Copy each line of the following material that has the string "interior".

* Data supplied *
········

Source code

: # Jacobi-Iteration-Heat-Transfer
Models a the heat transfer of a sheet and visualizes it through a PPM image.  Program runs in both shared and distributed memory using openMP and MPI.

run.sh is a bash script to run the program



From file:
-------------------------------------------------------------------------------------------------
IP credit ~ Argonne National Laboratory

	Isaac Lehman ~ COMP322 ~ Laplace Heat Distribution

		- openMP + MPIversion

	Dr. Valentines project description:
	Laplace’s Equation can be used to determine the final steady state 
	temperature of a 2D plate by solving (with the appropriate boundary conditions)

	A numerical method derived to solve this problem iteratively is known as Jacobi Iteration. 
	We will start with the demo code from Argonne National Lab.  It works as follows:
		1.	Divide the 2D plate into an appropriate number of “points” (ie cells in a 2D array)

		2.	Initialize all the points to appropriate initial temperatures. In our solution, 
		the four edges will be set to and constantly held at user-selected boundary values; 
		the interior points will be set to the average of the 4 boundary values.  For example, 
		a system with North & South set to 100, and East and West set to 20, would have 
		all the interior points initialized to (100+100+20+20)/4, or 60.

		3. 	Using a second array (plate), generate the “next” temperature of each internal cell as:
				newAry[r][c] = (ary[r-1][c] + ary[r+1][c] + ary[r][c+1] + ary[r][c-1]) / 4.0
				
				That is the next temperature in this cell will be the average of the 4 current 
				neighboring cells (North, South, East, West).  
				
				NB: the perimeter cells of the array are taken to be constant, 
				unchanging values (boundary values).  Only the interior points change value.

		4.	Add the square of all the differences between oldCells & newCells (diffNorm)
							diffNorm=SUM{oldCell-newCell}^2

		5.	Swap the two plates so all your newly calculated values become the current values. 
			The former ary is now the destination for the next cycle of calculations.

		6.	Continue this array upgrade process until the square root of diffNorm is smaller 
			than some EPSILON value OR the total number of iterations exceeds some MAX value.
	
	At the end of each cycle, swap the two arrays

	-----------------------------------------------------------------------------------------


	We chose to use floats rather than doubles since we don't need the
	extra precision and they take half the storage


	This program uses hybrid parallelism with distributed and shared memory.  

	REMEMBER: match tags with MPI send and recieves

········

* Task answer *
		the interior points will be set to the average of the 4 boundary values.  For example, 
		all the interior points initialized to (100+100+20+20)/4, or 60.
				unchanging values (boundary values).  Only the interior points change value.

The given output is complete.